Pye's argument on appeal was that he had a valid side agreement for an additional fee with seven heirs of the estate. The appellate court concurred with the lower court that the agreement was invalid but reached this conclusion for a different reason.
The appellate court stated that Pye's actions -- asking for a stay, writing a letter to the heirs without the probate court's knowledge, violating the stay for those heirs who agreed to pay an additional fee, and initiating an appeal -- showed that he placed his interest in obtaining a larger fee before the heirs' best interests. The court opined that it would be reaching a different result if Pye had simply sought a stay and then appealed, or if he had paid the lesser (undisputed) amount to all the heirs and held the remainder in escrow pending resolution of his claim.

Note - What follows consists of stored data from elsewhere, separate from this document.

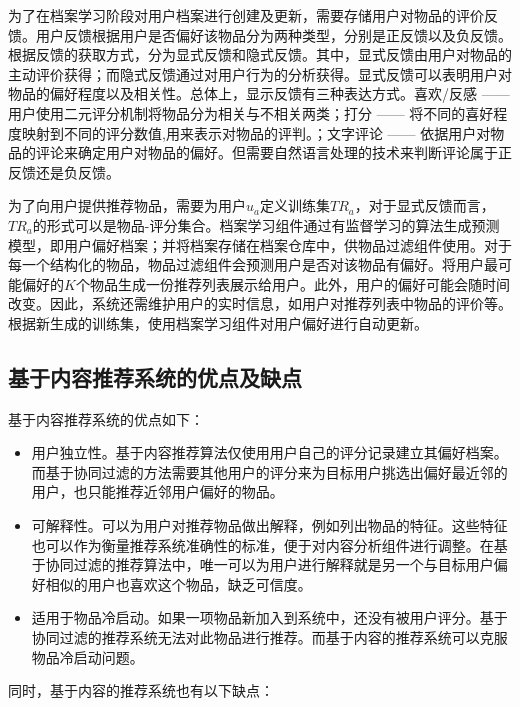 为了在档案学习阶段对用户档案进行创建及更新，需要存储用户对物品的评价反馈\parencite{goldberg1992using}。用户反馈根据用户是否偏好该物品分为两种类型，分别是正反馈以及负反馈\parencite{holte1996inferring}。根据反馈的获取方式，分为显式反馈和隐式反馈。其中，显式反馈由用户对物品的主动评价获得；而隐式反馈通过对用户行为的分析获得。显式反馈可以表明用户对物品的偏好程度以及相关性。总体上，显示反馈有三种表达方式。喜欢/反感 —— 用户使用二元评分机制将物品分为相关与不相关两类\parencite{billsus1999hybrid}；打分 —— 将不同的喜好程度映射到不同的评分数值,用来表示对物品的评判\parencite{pazzani1996syskill}。；文字评论 —— 依据用户对物品的评论来确定用户对物品的偏好\parencite{resnick1994grouplens}。但需要自然语言处理的技术来判断评论属于正反馈还是负反馈。

为了向用户提供推荐物品，需要为用户$u_a$定义训练集$TR_a$，对于显式反馈而言，$TR_a$的形式可以是物品-评分集合。档案学习组件通过有监督学习的算法生成预测模型，即用户偏好档案；并将档案存储在档案仓库中，供物品过滤组件使用。对于每一个结构化的物品，物品过滤组件会预测用户是否对该物品有偏好。将用户最可能偏好的$K$个物品生成一份推荐列表展示给用户。此外，用户的偏好可能会随时间改变。因此，系统还需维护用户的实时信息，如用户对推荐列表中物品的评价等。根据新生成的训练集，使用档案学习组件对用户偏好进行自动更新。

\subsection{基于内容推荐系统的优点及缺点}

基于内容推荐系统的优点如下：

\begin{itemize}
 \item 用户独立性。基于内容推荐算法仅使用用户自己的评分记录建立其偏好档案。而基于协同过滤的方法需要其他用户的评分来为目标用户挑选出偏好最近邻的用户，也只能推荐近邻用户偏好的物品。
 \item 可解释性。可以为用户对推荐物品做出解释，例如列出物品的特征。这些特征也可以作为衡量推荐系统准确性的标准，便于对内容分析组件进行调整。在基于协同过滤的推荐算法中，唯一可以为用户进行解释就是另一个与目标用户偏好相似的用户也喜欢这个物品，缺乏可信度。
 \item 适用于物品冷启动。如果一项物品新加入到系统中，还没有被用户评分。基于协同过滤的推荐系统无法对此物品进行推荐。而基于内容的推荐系统可以克服物品冷启动问题。
\end{itemize}

同时，基于内容的推荐系统也有以下缺点：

The court stated that while a personal representative has a right to reasonable compensation for his services, that right does not supersede the best interests of the heirs and, as recited in Section 170 of the Restatement of Trusts, the personal representative "is in a fiduciary relation to the [heirs] and as to matters within the scope of the relation he is under a duty not to profit at the expense of the [heirs]."
The court therefore held that Pye took advantage of the stay and the appellate process to further his own interest in obtaining a larger fee and, accordingly, the side agreement was invalid because Pye breached his fiduciary duty to the heirs.
Although the Washington appellate court states (in what is essentially dicta) that parties are free to make their own fee arrangements and that a less coercive approach by attorney Pye would not have breached his duty to the heirs, practitioners should also heed their jurisdiction's ethical rules. The issue is the reasonableness of the fee. Most, if not all, state ethics rules forbid a lawyer from charging unreasonable fees. At least one sitting judge/commentator has advanced the theory that once a court has determined the fee of a lawyer, that fee is the upper limit of the "reasonable" fee. Charge any more, even if by prior agreement with the client, and you have breached the ethical rule relating to fees. (See Hon. Jeffrey A. Malak, "Fee Simple: Attorneys' Fees in Probate Estates," 17 CBA Rec. 31 (May 2005).
In jurisdictions where courts (often guardianship courts) set limits on the hourly fee they will approve, the ethical rule concern, to the extent the logic is correct, will often have the effect of precluding large firm representation with its usually higher hourly rates. This would not seem fair to the consumer who sees value in the larger firm representation and is willing to pay the difference between the amount the court will allow to be paid from the estate or trust and what the lawyer charges.
For the appellate opinion, see In re Estate of Green, No. 99-PR-239 (D.C. Cir. April 14, 2000), aff'd, No. 03-P3-246 (D.C. December 21, 2006).